EE374: Blockchain Foundations (Winter 2023)

Birds

Marabu Protocol

 

Overview

For this course, we will develop our own blockchain. Each student will write their own independent implementation of a node for our network in their programming language of choice. This document outlines how the system will work and how nodes will communicate.

During your implementation, be aware that neighbouring nodes can be malicious. Your implementation must be resilient to simple and complex attacks. Simple attacks can be the supply of invalid data. Complex attacks can involve signatures, proof-of-work, double spending, and blocks, all of which must be validated carefully.

The chain is a static difficulty proof-of-work UTXO-based blockchain over a TCP network protocol.

The chain is called Marabu (like the bird, but spelled with u instead of ou), but you should name your node something else.

Networking

The peer-to-peer network works over TCP. The default TCP port of the protocol is 18018, but you can use any port. If your node is running behind NAT, make sure your port is forwarded.

Bootstrapping

Your node will initially connect to a list of known peers. From there, it will build its own list of known peers. We will maintain a list of bootstrapping peer IPs / domains in this document when they become available.

Data validation

Your client must disconnect from their peer in case they receive invalid data. Be rigorous about network data validation and do not accept malformed data. Log any incorrect data received to help us with debugging.

Cryptographic Primitives

Hashes

We use BLAKE2s as our hash for everything. This is used both for content-addressible application objects as well as proof-of-work. When hashes appear in our JSON, they should be in hexadecimal format.

Signatures

We use Ed25519 signatures. Public keys and signatures should be byte-encoded as described in RFC 8032. A library will typically take care of this process, for example crypto/ed25519 in Go. Once a signature or public key is byte-encoded, it is converted to hex to represent as a string within our JSON. Whenever we refer to a "public key" or a "signature" in this protocol, we mean the byte-encoded hexified data respectively.

Hexification

Hex strings must be in lower case.

Application Objects

Application Objects are objects that must be stored by each node. These are content-addressed by the BLAKE2s hash of their JSON representation. It is therefore important to have the same JSON representation as other clients so that the same objects are addressed by the same hash. You should normalize your JSON and ensure it is in canonical JSON form. The examples in this document contain extra whitespace for readability, but these should not be sent over the network. The BLAKE2s of the JSON contents is the objectid.

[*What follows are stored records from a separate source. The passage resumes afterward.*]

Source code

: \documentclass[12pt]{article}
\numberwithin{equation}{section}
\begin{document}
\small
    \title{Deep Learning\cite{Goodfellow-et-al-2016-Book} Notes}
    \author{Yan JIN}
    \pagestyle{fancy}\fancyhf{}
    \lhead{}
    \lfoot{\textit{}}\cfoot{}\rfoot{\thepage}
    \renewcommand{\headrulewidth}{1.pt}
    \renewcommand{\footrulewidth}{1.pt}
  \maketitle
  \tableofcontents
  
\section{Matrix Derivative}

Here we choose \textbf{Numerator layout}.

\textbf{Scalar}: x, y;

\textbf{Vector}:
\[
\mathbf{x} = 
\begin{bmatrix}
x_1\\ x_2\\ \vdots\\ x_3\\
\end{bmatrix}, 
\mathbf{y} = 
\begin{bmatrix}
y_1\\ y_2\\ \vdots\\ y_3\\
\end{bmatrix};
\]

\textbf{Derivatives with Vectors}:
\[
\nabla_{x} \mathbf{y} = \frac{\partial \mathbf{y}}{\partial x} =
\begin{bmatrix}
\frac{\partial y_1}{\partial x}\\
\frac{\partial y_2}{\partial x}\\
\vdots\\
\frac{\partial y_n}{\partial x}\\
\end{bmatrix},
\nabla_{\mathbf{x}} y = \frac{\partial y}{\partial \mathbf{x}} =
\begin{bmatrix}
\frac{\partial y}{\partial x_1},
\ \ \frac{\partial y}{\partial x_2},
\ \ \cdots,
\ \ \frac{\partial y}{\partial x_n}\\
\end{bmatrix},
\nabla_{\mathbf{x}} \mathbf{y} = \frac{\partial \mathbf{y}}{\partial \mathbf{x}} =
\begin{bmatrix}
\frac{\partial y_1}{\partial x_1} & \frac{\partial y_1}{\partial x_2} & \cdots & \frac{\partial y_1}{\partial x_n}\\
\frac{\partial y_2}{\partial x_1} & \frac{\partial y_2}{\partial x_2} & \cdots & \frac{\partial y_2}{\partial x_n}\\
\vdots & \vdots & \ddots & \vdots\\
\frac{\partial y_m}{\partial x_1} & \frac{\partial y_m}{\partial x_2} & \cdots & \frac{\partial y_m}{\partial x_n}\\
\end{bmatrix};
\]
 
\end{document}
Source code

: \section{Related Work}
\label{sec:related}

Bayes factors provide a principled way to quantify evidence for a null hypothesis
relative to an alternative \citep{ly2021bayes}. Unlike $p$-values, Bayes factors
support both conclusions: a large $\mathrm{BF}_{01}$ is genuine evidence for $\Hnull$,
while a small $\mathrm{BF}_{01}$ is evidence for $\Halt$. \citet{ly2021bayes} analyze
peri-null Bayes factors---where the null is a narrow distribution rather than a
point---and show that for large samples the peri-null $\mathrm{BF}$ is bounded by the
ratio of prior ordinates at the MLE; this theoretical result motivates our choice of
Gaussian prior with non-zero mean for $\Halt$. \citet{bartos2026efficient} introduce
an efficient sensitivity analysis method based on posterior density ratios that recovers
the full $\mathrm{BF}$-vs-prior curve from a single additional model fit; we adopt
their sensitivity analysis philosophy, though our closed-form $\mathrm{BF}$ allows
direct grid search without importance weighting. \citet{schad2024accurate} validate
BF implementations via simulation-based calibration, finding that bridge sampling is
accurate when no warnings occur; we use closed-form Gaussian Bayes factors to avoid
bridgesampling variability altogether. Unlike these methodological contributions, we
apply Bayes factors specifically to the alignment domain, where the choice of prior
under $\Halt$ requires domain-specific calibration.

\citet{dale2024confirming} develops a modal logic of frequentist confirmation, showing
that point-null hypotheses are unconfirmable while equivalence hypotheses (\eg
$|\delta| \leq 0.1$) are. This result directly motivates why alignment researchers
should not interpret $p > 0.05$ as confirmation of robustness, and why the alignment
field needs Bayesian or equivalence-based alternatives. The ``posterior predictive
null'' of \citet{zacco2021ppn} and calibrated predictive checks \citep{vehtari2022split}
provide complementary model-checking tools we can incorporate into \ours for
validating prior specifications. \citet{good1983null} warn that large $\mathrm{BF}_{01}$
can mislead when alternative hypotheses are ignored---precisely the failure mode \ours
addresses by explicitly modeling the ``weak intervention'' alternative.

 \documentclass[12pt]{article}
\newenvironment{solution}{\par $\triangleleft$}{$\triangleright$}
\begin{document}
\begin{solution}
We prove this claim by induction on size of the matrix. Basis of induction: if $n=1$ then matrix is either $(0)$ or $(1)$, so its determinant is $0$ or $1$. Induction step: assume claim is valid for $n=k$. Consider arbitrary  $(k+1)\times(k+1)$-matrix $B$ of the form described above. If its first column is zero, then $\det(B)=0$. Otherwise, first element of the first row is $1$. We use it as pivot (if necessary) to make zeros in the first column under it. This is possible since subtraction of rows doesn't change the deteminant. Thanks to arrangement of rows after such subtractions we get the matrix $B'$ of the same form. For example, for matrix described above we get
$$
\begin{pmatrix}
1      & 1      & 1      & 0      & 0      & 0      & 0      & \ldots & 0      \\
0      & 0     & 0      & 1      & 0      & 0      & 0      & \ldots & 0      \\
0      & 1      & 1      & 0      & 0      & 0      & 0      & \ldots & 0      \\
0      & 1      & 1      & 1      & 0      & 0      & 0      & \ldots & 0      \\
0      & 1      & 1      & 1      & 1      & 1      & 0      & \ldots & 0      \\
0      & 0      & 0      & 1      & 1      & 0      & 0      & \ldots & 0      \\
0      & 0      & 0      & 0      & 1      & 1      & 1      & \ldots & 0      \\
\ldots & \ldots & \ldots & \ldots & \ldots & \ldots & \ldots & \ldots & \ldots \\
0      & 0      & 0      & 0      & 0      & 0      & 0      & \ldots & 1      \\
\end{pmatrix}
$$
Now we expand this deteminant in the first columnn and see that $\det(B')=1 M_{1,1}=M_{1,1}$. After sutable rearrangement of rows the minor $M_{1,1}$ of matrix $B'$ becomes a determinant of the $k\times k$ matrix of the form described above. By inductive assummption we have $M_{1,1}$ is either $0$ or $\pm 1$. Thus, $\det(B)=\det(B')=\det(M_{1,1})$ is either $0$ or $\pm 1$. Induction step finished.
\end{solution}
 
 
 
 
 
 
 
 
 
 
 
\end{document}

An Application Object is a JSON dictionary containing the "type" key and further keys depending on its type.

There are two types of Application Objects: Transactions and Blocks. Their objectids are called txid and blockid respectively.

Transactions

This represents a transaction and has the type transaction. It contains the key inputs containing an array of inputs, and the key outputs containing an array of outputs.

An input contains a pointer to a previous output (the outpoint), and a signature. An input is a dictionary containing two keys: An outpoint key and a sig key. The outpoint key contains a dictionary of two keys: txid and index. The txid is the txid of a previous transaction, while the index is the natural number (zero-based) indexing an output within that transaction. The sig key contains the signature.

Signatures are created using the private keys corresponding to the public keys that are pointed to by their respective outpoint. Signatures are created on the plaintext which consists of the transaction they (not their public keys!) are contained within, except that the sig values are all replaced with null. This is necessary because a signature cannot sign itself.

An output is a dictionary with keys value and pubkey. The value is a non-negative integer indicating how much value is carried by the output. The value is denominated in picabu, the smallest denomination in Marabu. 1 bu = 10^12 picabu. The pubkey is a public key, the receipient of the money.


Transactions must satisfy the weak law of conservation: The sum of input values must be equal or exceed the sum of output values. Any remaining value can be collected as fees by the miner confirming the transaction.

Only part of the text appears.